Saved entries:
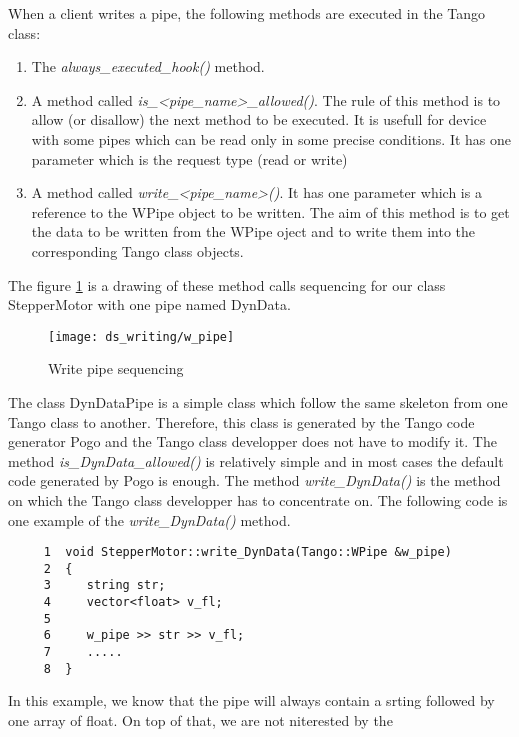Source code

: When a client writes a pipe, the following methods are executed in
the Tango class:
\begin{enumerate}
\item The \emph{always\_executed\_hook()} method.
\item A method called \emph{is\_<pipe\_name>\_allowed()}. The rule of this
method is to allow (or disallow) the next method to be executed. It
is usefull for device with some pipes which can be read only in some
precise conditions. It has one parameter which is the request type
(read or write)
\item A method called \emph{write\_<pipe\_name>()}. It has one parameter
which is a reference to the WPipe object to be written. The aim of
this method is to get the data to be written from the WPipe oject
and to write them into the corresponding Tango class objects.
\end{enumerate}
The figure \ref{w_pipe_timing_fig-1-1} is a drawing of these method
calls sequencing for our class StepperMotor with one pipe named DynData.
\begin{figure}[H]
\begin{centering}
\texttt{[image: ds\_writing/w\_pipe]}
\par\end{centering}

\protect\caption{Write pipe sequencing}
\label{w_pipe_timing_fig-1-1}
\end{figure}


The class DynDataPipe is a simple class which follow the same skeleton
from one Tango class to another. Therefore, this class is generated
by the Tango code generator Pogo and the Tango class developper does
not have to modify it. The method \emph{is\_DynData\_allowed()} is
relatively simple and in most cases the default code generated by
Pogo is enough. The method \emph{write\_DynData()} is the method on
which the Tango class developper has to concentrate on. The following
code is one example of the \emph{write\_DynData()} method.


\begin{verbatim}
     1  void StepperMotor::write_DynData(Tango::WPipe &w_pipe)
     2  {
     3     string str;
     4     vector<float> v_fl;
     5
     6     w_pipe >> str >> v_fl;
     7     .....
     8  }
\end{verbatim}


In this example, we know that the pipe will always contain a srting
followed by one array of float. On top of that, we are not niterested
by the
---
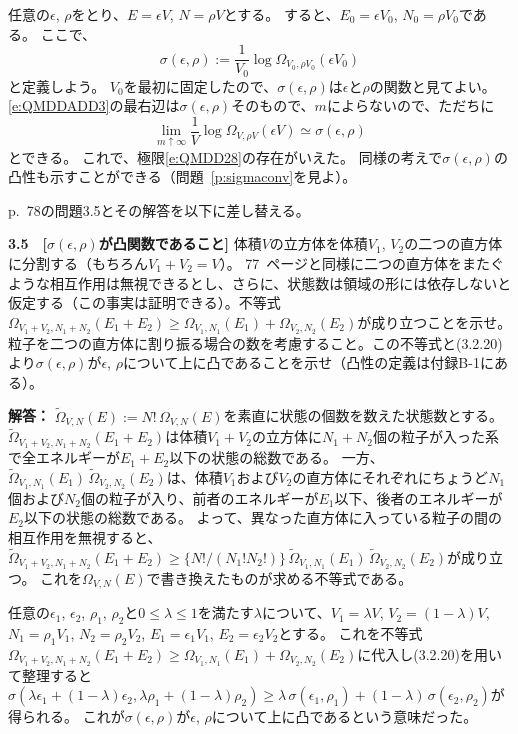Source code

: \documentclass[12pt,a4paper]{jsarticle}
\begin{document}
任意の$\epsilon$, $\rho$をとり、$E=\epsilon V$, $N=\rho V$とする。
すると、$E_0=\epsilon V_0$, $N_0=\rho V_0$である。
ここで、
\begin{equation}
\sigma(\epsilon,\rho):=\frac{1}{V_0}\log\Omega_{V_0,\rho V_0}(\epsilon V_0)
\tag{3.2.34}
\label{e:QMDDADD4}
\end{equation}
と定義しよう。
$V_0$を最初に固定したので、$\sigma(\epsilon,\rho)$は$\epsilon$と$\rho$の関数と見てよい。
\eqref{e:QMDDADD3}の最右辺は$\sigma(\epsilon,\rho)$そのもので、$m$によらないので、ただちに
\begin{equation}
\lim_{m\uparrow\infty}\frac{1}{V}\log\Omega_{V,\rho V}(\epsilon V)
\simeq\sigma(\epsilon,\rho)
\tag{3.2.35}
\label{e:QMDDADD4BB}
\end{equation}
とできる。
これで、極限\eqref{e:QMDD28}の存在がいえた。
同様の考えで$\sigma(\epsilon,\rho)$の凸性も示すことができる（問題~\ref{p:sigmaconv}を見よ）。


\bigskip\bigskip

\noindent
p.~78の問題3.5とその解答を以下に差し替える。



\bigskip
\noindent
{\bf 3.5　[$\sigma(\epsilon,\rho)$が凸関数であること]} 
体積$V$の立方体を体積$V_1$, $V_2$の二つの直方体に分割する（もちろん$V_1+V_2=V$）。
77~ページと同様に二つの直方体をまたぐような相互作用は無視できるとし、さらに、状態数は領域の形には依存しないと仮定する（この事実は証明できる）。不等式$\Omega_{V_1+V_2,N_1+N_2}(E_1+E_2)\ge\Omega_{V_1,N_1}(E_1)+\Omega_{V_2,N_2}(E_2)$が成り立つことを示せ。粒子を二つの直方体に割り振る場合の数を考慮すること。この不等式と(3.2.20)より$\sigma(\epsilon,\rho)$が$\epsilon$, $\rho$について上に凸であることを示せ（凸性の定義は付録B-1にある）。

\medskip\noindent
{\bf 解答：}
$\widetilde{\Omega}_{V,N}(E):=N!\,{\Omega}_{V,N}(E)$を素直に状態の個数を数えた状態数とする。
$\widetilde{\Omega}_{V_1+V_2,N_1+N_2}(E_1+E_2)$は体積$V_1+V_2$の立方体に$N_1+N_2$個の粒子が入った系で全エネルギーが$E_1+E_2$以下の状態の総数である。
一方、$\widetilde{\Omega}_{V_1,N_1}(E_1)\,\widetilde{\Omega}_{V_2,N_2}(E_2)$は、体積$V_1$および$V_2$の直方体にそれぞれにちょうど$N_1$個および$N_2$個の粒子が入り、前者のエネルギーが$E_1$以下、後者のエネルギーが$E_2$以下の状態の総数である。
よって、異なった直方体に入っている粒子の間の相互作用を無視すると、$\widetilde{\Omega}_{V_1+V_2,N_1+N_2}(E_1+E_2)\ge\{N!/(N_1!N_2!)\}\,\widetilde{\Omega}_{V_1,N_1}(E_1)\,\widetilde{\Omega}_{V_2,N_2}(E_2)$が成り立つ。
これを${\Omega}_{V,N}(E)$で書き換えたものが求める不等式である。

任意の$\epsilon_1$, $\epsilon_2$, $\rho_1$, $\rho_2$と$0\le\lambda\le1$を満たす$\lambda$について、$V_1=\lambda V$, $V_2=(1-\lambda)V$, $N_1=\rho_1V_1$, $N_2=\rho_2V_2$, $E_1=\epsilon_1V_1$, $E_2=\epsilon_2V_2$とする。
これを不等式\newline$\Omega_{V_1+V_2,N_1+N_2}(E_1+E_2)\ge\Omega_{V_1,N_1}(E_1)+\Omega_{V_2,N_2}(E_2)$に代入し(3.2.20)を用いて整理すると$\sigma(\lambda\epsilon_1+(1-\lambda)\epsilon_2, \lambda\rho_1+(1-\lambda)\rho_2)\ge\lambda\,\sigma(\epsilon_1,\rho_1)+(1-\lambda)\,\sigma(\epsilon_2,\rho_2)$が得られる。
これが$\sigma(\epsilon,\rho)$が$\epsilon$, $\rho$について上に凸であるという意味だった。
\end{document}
---
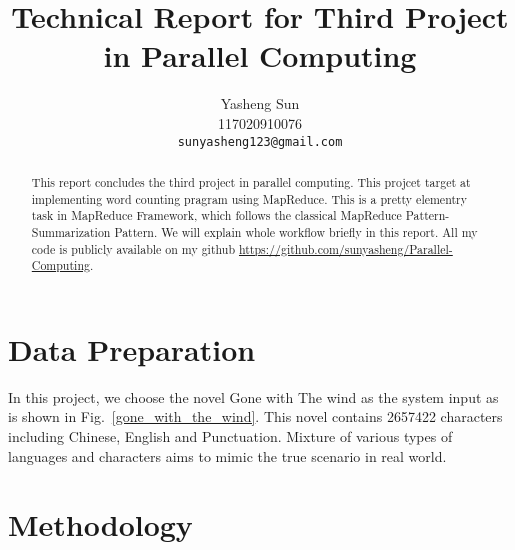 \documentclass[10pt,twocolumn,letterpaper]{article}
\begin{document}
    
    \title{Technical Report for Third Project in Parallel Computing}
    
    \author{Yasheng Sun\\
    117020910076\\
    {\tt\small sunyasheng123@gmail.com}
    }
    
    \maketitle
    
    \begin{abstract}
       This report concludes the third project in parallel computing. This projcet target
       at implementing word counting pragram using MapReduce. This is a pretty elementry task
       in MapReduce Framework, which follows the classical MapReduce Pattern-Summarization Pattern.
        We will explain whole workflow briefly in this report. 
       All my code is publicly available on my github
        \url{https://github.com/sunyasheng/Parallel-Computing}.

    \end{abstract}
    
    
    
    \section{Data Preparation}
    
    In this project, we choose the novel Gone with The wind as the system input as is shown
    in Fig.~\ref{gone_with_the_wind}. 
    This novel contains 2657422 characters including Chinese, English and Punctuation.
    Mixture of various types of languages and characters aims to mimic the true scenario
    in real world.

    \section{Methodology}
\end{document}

Task objective: Search the records above for "WPipe" and copy every line that has it.

Exercise result:
which is a reference to the WPipe object to be written. The aim of
this method is to get the data to be written from the WPipe oject
     1  void StepperMotor::write_DynData(Tango::WPipe &w_pipe)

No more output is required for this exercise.